Search the records for the word "message". Copy every line where it appears.

** Data for the task follows **

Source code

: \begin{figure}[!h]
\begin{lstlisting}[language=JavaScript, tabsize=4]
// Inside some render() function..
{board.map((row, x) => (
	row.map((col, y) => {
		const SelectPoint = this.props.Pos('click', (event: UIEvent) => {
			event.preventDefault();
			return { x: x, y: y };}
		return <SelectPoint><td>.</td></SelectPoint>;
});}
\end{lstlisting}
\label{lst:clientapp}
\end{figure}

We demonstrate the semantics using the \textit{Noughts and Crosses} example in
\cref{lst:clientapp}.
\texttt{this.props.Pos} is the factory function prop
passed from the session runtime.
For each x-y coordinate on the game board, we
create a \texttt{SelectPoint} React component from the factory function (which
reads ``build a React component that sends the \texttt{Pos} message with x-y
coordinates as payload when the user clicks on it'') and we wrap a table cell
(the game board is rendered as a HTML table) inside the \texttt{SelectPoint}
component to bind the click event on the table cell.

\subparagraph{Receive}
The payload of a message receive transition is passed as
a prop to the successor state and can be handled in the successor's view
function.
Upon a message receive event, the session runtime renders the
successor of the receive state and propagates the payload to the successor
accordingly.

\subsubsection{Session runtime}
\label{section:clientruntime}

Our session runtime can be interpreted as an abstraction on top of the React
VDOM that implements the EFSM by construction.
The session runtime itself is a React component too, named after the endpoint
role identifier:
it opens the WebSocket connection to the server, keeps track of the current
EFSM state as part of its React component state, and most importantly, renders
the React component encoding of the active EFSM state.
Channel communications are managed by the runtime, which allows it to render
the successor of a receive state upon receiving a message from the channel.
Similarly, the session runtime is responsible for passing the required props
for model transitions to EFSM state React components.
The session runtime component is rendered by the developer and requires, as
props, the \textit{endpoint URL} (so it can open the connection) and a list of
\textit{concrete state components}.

** End of Data for the task **

[Result]
reads ``build a React component that sends the \texttt{Pos} message with x-y
The payload of a message receive transition is passed as
Upon a message receive event, the session runtime renders the
the successor of a receive state upon receiving a message from the channel.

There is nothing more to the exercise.